As a framing device, Gage depicts Truth’s speech almost miraculously winning over a hostile crowd. Furthermore, Gage’s version of Truth contrasts with the “regular” English spoken by bystanders:

It is said that women need assistance getting into carriages, lifting out of ditches, and having the best place everywhere. Nobody ever helps me into carriages, or across mud-puddles, or gives me a good place! In a voice that sounded like thunder, she said, “And a’n’t I a woman? Look at me! Look at me! Look at my arm!” (and she bared her right arm to the shoulder, showing her muscular power). No man could head me when I ploughed, planted, and collected into barns! Isn’t it true that I am a woman? When I could get it, I could work as hard and eat as much as a man, and bear de lash a well! Isn’t it true that I am a woman? In my mother’s grief, I cried out to Jesus when I bore thirteen children, and I saw most of them sold off to slavery. I’m a woman, aren’t I?  

Truth speaks standard American English without accents or dialects in the original transcription, written by Marius Robinson (who attended the convention where Truth spoke). It reads as follows:

I would like to say a few words about this issue. It is my right to be a woman. My muscles are as strong as any man’s, and I am as capable as any man. Can any man do more than that? I have plowed, reaped, husked, chopped, and mowed. There has been much talk about equality between the sexes. If I can get it, I can carry as much as any man. I am as strong as any man in the present day.
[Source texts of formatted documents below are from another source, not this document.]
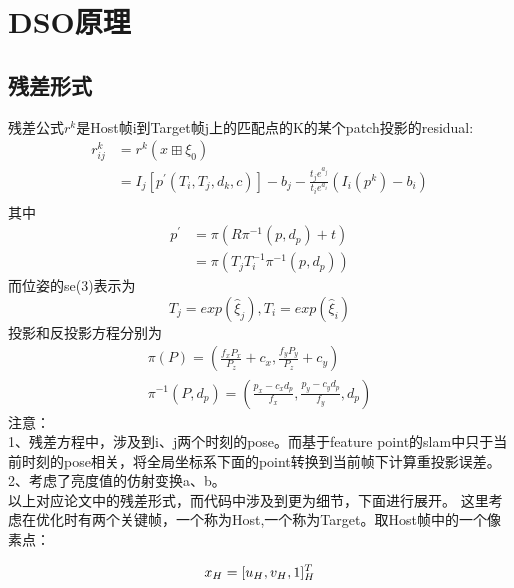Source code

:\chapter{DSO原理}

\section{残差形式}	
残差公式$r^k$是Host帧i到Target帧j上的匹配点的K的某个patch投影的residual:
\begin{equation} \label{eq:residual}
\begin{aligned} %
r_{ij}^k &= r^k(x \boxplus \xi_{0})\\
         &= I_{j}[p^{'}(T_{i},T_{j},d_{k},c)]-b_{j}-\frac{t_{j}e^{a_{j}}}{t_{i}e^{a_{i}}}(I_{i}(p^k)-b_{i}) \\ 
\end{aligned}
\end{equation}
其中
\begin{equation}
\begin{aligned} \label{eq:p}
p^{'} &= \pi(R\pi^{-1}(p,d_{p})+t)\\
&= \pi(T_{j}T_{i}^{-1}\pi^{-1}(p,d_{p}))
\end{aligned}
\end{equation}
而位姿的se(3)表示为
\begin{equation}
   T_{j}=exp(\hat{\xi}_{j}),T_{i}=exp(\hat{\xi}_{i})
\end{equation}
投影和反投影方程分别为
\begin{align}
	\pi(P)=(\frac{f_{x}P_{x}}{P_{z}}+c_{x},\frac{f_{y}P_{y}}{P_{z}}+c_{y})\\
	\pi^{-1}(P,d_{p})=(\frac{p_{x}-c_{x}d_{p}}{f_{x}},\frac{p_{y}-c_{y}d_{p}}{f_{y}},d_{p})
\end{align}
注意：\\
1、残差方程中，涉及到i、j两个时刻的pose。而基于feature point的slam中只于当前时刻的pose相关，将全局坐标系下面的point转换到当前帧下计算重投影误差。\\
2、考虑了亮度值的仿射变换a、b。\\

以上对应论文中的残差形式，而代码中涉及到更为细节，下面进行展开。
这里考虑在优化时有两个关键帧，一个称为Host,一个称为Target。取Host帧中的一个像素点：

\begin{equation}
	x_{H}=[u_{H},v_{H},1]_{H}^{T}\\
\end{equation}

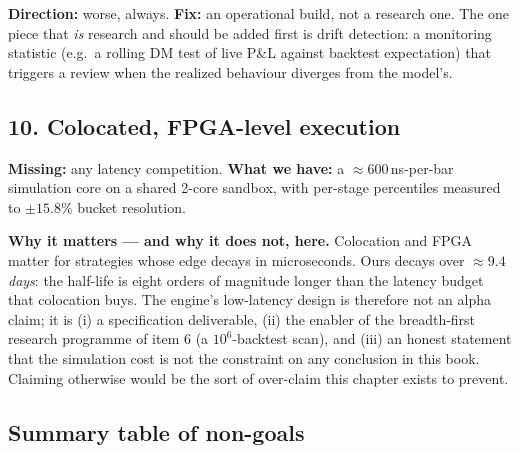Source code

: \textbf{Direction:} worse, always. \textbf{Fix:} an operational build, not a research one.
The one piece that \emph{is} research and should be added first is drift detection: a
monitoring statistic (e.g.\ a rolling DM test of live P\&L against backtest expectation) that
triggers a review when the realized behaviour diverges from the model's.

\subsection{10. Colocated, FPGA-level execution}

\textbf{Missing:} any latency competition. \textbf{What we have:} a
$\approx600$\,ns-per-bar simulation core on a shared 2-core sandbox, with per-stage
percentiles measured to $\pm15.8\%$ bucket resolution.

\textbf{Why it matters --- and why it does not, here.} Colocation and FPGA matter for
strategies whose edge decays in microseconds. Ours decays over $\approx9.4$ \emph{days}: the
half-life is eight orders of magnitude longer than the latency budget that colocation buys.
The engine's low-latency design is therefore not an alpha claim; it is (i) a specification
deliverable, (ii) the enabler of the breadth-first research programme of item 6 (a
$10^6$-backtest scan), and (iii) an honest statement that the simulation cost is not the
constraint on any conclusion in this book. Claiming otherwise would be the sort of
over-claim this chapter exists to prevent.

\subsection{Summary table of non-goals}

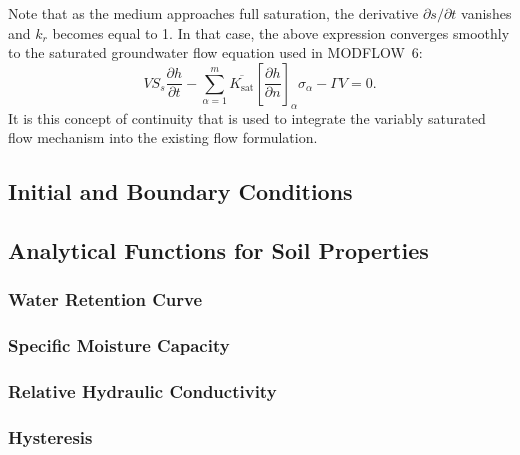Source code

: \documentclass[fleqn]{article}
\begin{document}
Note that as the medium approaches full saturation, the derivative
$\partial s/ \partial t$ vanishes and $k_r$ becomes equal to 1.
In that case, the above expression converges smoothly to the saturated
groundwater flow equation used in MODFLOW~6:
\begin{equation}
  V S_s \frac{\partial h}{\partial t} -
  \sum_{\alpha=1}^{m} \overline{K_{\textrm{sat}}}
  \left[\frac{\partial h}{\partial n}\right]_\alpha \sigma_\alpha -
  \Gamma V = 0.
  \label{eq-sat-flow}
\end{equation}
It is this concept of
continuity that is used to integrate the variably saturated flow 
mechanism into the existing flow formulation.


\subsection{Initial and Boundary Conditions}\label{sec-boundary-conditions}


\subsection{Analytical Functions for Soil Properties}
\subsubsection*{Water Retention Curve}
\subsubsection*{Specific Moisture Capacity}
\subsubsection*{Relative Hydraulic Conductivity}
\subsubsection*{Hysteresis}
\end{document}

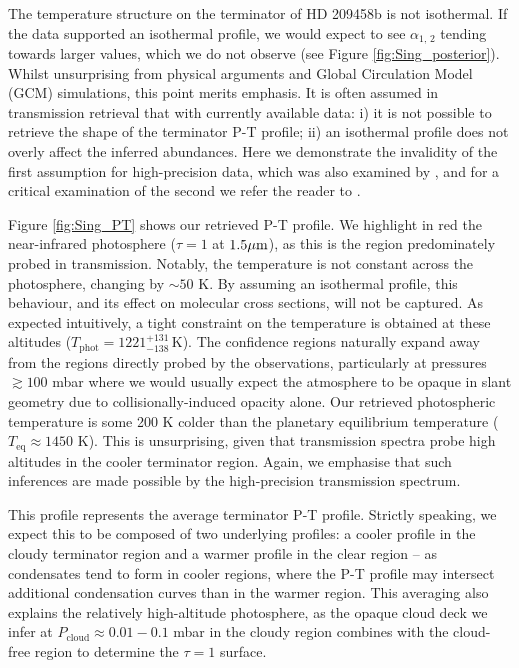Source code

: \documentclass[fleqn,usenatbib]{mnras}
\begin{document}
The temperature structure on the terminator of HD 209458b is not isothermal. If the data supported an isothermal profile, we would expect to see $\alpha_{1, \,2}$ tending towards larger values, which we do not observe (see Figure \ref{fig:Sing_posterior}). Whilst unsurprising from physical arguments and Global Circulation Model (GCM) simulations, this point merits emphasis. It is often assumed in transmission retrieval that with currently available data: i) it is not possible to retrieve the shape of the terminator P-T profile; ii) an isothermal profile does not overly affect the inferred abundances. Here we demonstrate the invalidity of the first assumption for high-precision data, which was also examined by \citet{Barstow2013}, and for a critical examination of the second we refer the reader to \citet{Rocchetto2016}.

Figure \ref{fig:Sing_PT} shows our retrieved P-T profile. We highlight in red the near-infrared photosphere ($\tau = 1$ at $1.5 \hbox{$\mu$m}$), as this is the region predominately probed in transmission. Notably, the temperature is not constant across the photosphere, changing by $\sim 50$ K. By assuming an isothermal profile, this behaviour, and its effect on molecular cross sections, will not be captured. As expected intuitively, a tight constraint on the temperature is obtained at these altitudes ($T_{\mathrm{phot}} = 1221^{+131}_{-138} \,$K). The confidence regions naturally expand away from the regions directly probed by the observations, particularly at pressures $\gtrsim 100$ mbar where we would usually expect the atmosphere to be opaque in slant geometry due to collisionally-induced opacity alone. Our retrieved photospheric temperature is some 200 K colder than the planetary equilibrium temperature ($T_{\mathrm{eq}} \approx 1450$ K). This is unsurprising, given that transmission spectra probe high altitudes in the cooler terminator region. Again, we emphasise that such inferences are made possible by the high-precision transmission spectrum.

This profile represents the average terminator P-T profile. Strictly speaking, we expect this to be composed of two underlying profiles: a cooler profile in the cloudy terminator region and a warmer profile in the clear region -- as condensates tend to form in cooler regions, where the P-T profile may intersect additional condensation curves than in the warmer region. This averaging also explains the relatively high-altitude photosphere, as the opaque cloud deck we infer at $P_{\mathrm{cloud}} \approx 0.01-0.1$ mbar in the cloudy region combines with the cloud-free region to determine the $\tau = 1$ surface.
\end{document}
When it comes to intellect, all I can say is, if a woman has a pint, and a man a quart, why can’t she have her little pint? You needn’t be afraid to give us our rights because we won’t take more than our pint can hold. They seem to be in a state of confusion and don’t know what to do. If you have woman’s rights, give them to her and you will feel better. As long as you have your own rights, you won’t have to worry about them so much. Despite not being able to read, I am able to hear. According to the Bible, Eve caused man to sin. Do give a woman a chance to right the world if she upsets it.